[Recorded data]
—————

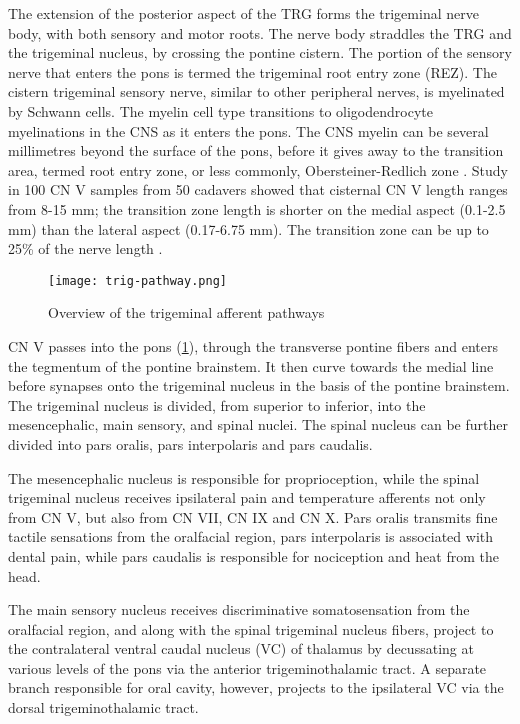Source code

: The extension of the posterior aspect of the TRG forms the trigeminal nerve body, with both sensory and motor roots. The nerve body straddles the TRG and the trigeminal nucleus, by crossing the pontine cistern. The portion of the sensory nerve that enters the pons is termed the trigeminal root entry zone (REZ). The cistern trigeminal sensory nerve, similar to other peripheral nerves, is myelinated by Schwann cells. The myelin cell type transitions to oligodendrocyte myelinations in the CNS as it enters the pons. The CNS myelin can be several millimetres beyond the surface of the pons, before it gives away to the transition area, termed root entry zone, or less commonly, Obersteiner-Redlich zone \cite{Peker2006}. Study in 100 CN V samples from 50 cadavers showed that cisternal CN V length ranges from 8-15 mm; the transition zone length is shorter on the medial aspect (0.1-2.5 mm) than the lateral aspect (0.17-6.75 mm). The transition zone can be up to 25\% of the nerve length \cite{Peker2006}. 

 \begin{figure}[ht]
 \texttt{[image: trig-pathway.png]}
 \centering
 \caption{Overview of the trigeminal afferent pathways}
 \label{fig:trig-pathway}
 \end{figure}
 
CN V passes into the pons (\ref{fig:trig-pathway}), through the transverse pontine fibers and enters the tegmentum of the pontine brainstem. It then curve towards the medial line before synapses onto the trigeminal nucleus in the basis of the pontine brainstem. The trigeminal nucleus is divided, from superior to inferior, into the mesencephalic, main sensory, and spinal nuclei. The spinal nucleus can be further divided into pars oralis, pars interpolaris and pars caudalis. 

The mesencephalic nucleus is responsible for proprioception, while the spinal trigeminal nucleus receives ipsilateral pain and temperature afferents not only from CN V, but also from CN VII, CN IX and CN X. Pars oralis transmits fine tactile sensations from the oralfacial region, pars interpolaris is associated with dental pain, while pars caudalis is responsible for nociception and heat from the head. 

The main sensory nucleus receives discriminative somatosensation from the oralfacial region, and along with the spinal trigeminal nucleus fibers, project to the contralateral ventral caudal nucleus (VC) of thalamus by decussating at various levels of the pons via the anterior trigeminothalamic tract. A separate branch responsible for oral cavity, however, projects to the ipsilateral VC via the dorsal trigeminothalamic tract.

—————

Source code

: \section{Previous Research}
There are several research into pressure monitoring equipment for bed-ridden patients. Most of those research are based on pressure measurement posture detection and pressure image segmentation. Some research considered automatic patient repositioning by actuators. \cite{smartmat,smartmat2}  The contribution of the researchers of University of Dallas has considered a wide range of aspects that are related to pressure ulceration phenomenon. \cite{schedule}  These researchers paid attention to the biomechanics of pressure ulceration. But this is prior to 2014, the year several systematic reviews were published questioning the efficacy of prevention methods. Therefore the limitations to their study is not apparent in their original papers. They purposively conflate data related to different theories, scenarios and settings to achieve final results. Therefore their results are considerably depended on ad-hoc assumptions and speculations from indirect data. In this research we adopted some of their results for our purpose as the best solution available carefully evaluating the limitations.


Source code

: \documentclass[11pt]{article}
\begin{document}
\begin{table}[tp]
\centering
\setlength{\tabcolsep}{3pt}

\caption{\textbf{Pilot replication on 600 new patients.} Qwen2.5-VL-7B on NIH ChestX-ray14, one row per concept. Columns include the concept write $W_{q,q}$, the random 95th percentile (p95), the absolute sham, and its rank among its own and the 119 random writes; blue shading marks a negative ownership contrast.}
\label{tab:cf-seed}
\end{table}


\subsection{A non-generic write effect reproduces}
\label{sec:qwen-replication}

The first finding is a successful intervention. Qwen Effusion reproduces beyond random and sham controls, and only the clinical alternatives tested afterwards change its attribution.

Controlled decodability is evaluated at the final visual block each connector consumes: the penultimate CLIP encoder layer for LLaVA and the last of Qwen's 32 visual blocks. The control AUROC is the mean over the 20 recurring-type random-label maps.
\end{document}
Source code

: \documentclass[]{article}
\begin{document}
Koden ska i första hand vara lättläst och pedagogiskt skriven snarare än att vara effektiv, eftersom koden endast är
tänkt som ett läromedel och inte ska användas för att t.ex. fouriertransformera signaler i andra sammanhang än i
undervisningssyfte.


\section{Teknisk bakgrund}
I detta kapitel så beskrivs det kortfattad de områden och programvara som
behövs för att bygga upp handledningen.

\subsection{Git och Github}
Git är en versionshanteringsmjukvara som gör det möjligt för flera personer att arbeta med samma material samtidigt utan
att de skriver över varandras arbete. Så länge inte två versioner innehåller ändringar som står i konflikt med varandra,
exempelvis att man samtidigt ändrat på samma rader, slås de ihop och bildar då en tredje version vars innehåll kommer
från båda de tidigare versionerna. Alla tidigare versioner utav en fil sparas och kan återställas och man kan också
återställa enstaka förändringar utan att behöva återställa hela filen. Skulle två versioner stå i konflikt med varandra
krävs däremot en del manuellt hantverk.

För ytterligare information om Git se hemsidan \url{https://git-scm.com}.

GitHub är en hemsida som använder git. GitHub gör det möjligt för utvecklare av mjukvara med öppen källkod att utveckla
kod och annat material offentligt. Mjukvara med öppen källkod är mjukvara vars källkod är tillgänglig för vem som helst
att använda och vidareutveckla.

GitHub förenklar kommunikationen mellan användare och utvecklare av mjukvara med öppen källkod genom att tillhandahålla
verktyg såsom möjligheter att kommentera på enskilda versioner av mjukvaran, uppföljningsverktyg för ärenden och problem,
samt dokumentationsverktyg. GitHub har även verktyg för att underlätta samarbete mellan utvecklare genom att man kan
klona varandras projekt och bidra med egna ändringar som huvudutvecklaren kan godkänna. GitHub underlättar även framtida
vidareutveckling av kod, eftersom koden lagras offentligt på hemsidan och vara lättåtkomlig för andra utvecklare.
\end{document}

—————

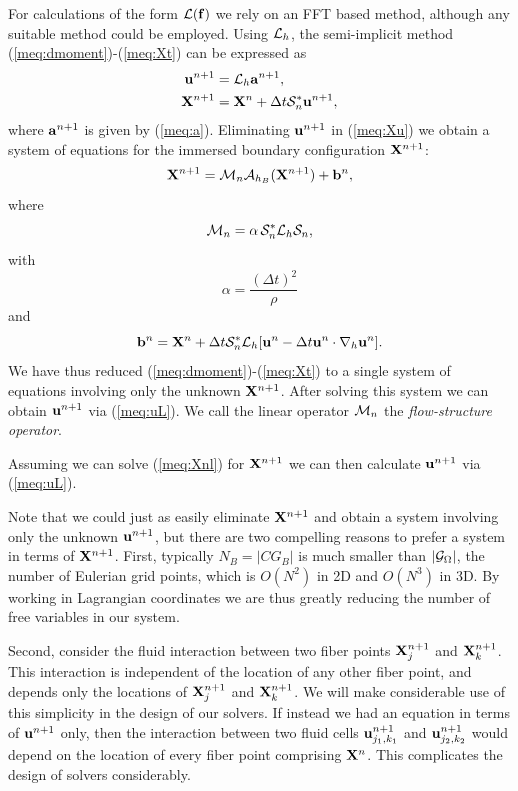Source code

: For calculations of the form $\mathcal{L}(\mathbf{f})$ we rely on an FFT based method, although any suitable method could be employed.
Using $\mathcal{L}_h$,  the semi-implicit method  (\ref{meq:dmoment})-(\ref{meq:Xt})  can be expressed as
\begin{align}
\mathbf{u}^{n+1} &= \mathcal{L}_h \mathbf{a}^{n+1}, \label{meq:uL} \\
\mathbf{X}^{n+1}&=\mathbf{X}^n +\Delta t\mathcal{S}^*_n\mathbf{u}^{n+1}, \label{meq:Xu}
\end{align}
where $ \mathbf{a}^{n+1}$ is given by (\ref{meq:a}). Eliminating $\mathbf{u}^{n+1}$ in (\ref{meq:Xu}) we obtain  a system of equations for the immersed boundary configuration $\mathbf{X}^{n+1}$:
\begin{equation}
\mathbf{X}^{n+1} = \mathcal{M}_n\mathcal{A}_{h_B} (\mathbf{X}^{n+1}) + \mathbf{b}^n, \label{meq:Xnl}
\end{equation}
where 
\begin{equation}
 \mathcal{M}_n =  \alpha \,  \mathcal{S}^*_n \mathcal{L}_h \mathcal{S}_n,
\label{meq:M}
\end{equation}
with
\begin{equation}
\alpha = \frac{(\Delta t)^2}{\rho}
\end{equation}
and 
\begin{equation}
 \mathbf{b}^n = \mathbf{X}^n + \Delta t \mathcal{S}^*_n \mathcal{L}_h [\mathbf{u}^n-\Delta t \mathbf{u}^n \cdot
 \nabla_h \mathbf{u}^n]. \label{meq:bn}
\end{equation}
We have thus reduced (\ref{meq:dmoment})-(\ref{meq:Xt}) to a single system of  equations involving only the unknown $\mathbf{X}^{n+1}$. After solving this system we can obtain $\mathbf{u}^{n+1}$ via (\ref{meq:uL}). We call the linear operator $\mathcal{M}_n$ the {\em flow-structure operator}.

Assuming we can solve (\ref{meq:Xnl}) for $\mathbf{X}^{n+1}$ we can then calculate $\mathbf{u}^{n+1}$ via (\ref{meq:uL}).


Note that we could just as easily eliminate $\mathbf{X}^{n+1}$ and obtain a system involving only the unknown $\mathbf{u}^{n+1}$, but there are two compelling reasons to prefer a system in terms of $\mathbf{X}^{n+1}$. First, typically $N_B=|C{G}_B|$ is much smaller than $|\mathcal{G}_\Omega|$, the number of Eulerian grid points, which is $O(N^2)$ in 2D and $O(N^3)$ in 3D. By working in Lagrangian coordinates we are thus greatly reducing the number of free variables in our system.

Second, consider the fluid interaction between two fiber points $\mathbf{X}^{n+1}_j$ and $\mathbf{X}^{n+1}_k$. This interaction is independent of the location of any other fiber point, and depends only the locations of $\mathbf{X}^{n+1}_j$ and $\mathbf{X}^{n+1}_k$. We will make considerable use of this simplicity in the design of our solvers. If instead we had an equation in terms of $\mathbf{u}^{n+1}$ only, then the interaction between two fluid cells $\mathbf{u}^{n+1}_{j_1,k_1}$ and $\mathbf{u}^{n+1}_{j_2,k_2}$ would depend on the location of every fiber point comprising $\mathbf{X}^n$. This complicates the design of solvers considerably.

—————

**Exercise requirements:** If a line in the records holds the word "article", count it, then give only the total.

**Written solution:** 2